Check the health of the project
Is the project alive, on life-support, or in the graveyard?
This is probably the most important metric I use when picking. Please note, this is subjective. Over time you will develop a “feel” for this kind of thing and set your own limits.
- Number of stars indicate interest from the broader community
- Number of open issues indicate engaged developers and users
- Number of closed issues indicate some kind of resolution processes are in place (eg — bugs are getting fixed and features delivered)
- Check the documentation. Is it up to date with the current code base?

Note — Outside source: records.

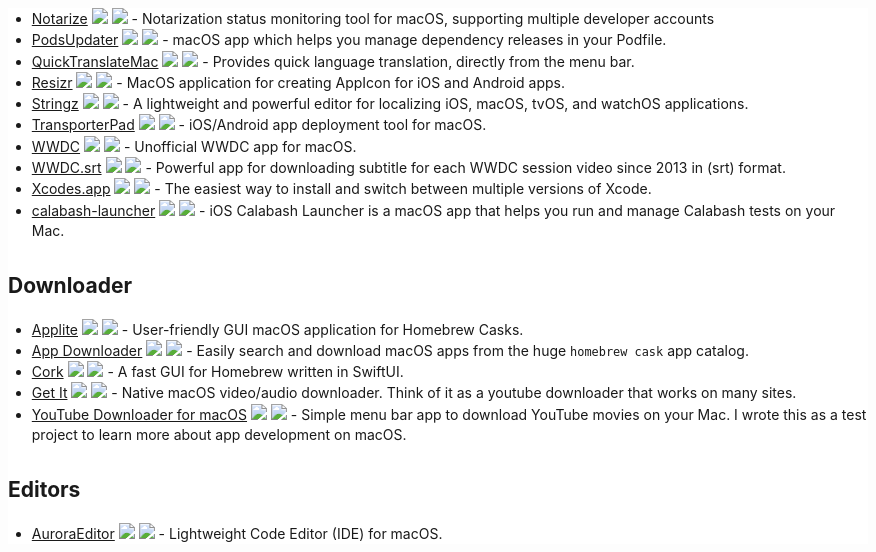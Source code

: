 - [Notarize](https://github.com/macmade/Notarize) <img align="bottom" height="13" src="https://badgen.net/github/stars/macmade/Notarize?label=" /> <img align="bottom" height="13" src="https://img.shields.io/github/last-commit/macmade/Notarize?style=flat&label=" /> - Notarization status monitoring tool for macOS, supporting multiple developer accounts 
- [PodsUpdater](https://github.com/kizitonwose/PodsUpdater) <img align="bottom" height="13" src="https://badgen.net/github/stars/kizitonwose/PodsUpdater?label=" /> <img align="bottom" height="13" src="https://img.shields.io/github/last-commit/kizitonwose/PodsUpdater?style=flat&label=" /> - macOS app which helps you manage dependency releases in your Podfile.  
- [QuickTranslateMac](https://github.com/nikevdok/QuickTranslateMac) <img align="bottom" height="13" src="https://badgen.net/github/stars/nikevdok/QuickTranslateMac?label=" /> <img align="bottom" height="13" src="https://img.shields.io/github/last-commit/nikevdok/QuickTranslateMac?style=flat&label=" /> - Provides quick language translation, directly from the menu bar.
- [Resizr](https://github.com/onurgenes/Resizr) <img align="bottom" height="13" src="https://badgen.net/github/stars/onurgenes/Resizr?label=" /> <img align="bottom" height="13" src="https://img.shields.io/github/last-commit/onurgenes/Resizr?style=flat&label=" /> - MacOS application for creating AppIcon for iOS and Android apps. 
- [Stringz](https://github.com/mohakapt/Stringz) <img align="bottom" height="13" src="https://badgen.net/github/stars/mohakapt/Stringz?label=" /> <img align="bottom" height="13" src="https://img.shields.io/github/last-commit/mohakapt/Stringz?style=flat&label=" /> - A lightweight and powerful editor for localizing iOS, macOS, tvOS, and watchOS applications. 
- [TransporterPad](https://github.com/iseebi/TransporterPad) <img align="bottom" height="13" src="https://badgen.net/github/stars/iseebi/TransporterPad?label=" /> <img align="bottom" height="13" src="https://img.shields.io/github/last-commit/iseebi/TransporterPad?style=flat&label=" /> - iOS/Android app deployment tool for macOS.  
- [WWDC](https://github.com/insidegui/WWDC) <img align="bottom" height="13" src="https://badgen.net/github/stars/insidegui/WWDC?label=" /> <img align="bottom" height="13" src="https://img.shields.io/github/last-commit/insidegui/WWDC?style=flat&label=" /> - Unofficial WWDC app for macOS.  
- [WWDC.srt](https://github.com/ssamadgh/WWDCsrt) <img align="bottom" height="13" src="https://badgen.net/github/stars/ssamadgh/WWDCsrt?label=" /> <img align="bottom" height="13" src="https://img.shields.io/github/last-commit/ssamadgh/WWDCsrt?style=flat&label=" /> - Powerful app for downloading subtitle for each WWDC session video since 2013 in (srt) format.  
- [Xcodes.app](https://github.com/RobotsAndPencils/XcodesApp) <img align="bottom" height="13" src="https://badgen.net/github/stars/RobotsAndPencils/XcodesApp?label=" /> <img align="bottom" height="13" src="https://img.shields.io/github/last-commit/RobotsAndPencils/XcodesApp?style=flat&label=" /> - The easiest way to install and switch between multiple versions of Xcode. 
- [calabash-launcher](https://github.com/xing/calabash-launcher) <img align="bottom" height="13" src="https://badgen.net/github/stars/xing/calabash-launcher?label=" /> <img align="bottom" height="13" src="https://img.shields.io/github/last-commit/xing/calabash-launcher?style=flat&label=" /> - iOS Calabash Launcher is a macOS app that helps you run and manage Calabash tests on your Mac.  

## Downloader

- [Applite](https://github.com/milanvarady/Applite) <img align="bottom" height="13" src="https://badgen.net/github/stars/milanvarady/Applite?label=" /> <img align="bottom" height="13" src="https://img.shields.io/github/last-commit/milanvarady/Applite?style=flat&label=" /> - User-friendly GUI macOS application for Homebrew Casks.
- [App Downloader](https://github.com/yep/app-downloader) <img align="bottom" height="13" src="https://badgen.net/github/stars/yep/app-downloader?label=" /> <img align="bottom" height="13" src="https://img.shields.io/github/last-commit/yep/app-downloader?style=flat&label=" /> - Easily search and download macOS apps from the huge `homebrew cask` app catalog. 
- [Cork](https://github.com/buresdv/Cork) <img align="bottom" height="13" src="https://badgen.net/github/stars/buresdv/Cork?label=" /> <img align="bottom" height="13" src="https://img.shields.io/github/last-commit/buresdv/Cork?style=flat&label=" /> - A fast GUI for Homebrew written in SwiftUI. 
- [Get It](https://github.com/Kevin-De-Koninck/Get-It) <img align="bottom" height="13" src="https://badgen.net/github/stars/Kevin-De-Koninck/Get-It?label=" /> <img align="bottom" height="13" src="https://img.shields.io/github/last-commit/Kevin-De-Koninck/Get-It?style=flat&label=" /> - Native macOS video/audio downloader. Think of it as a youtube downloader that works on many sites. 
- [YouTube Downloader for macOS](https://github.com/DenBeke/YouTube-Downloader-for-macOS) <img align="bottom" height="13" src="https://badgen.net/github/stars/DenBeke/YouTube-Downloader-for-macOS?label=" /> <img align="bottom" height="13" src="https://img.shields.io/github/last-commit/DenBeke/YouTube-Downloader-for-macOS?style=flat&label=" /> - Simple menu bar app to download YouTube movies on your Mac. I wrote this as a test project to learn more about app development on macOS. 

## Editors

- [AuroraEditor](https://github.com/AuroraEditor/AuroraEditor) <img align="bottom" height="13" src="https://badgen.net/github/stars/AuroraEditor/AuroraEditor?label=" /> <img align="bottom" height="13" src="https://img.shields.io/github/last-commit/AuroraEditor/AuroraEditor?style=flat&label=" /> - Lightweight Code Editor (IDE) for macOS.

- Date of the last public release
- Is the project under stewardship (eg - Apache incubated) or is it simply sponsored by a company or single developer (aka BDFL)?
Caveat: This generally holds true for me, but it is quite possible that some projects are considered stable and will not need updates for long periods of time.
Does it trigger any new hardware or infrastructure dependencies?
It might require deploying new backing services such as storage, caching, or authentication services. This can significantly increase your complexity or costs of the project.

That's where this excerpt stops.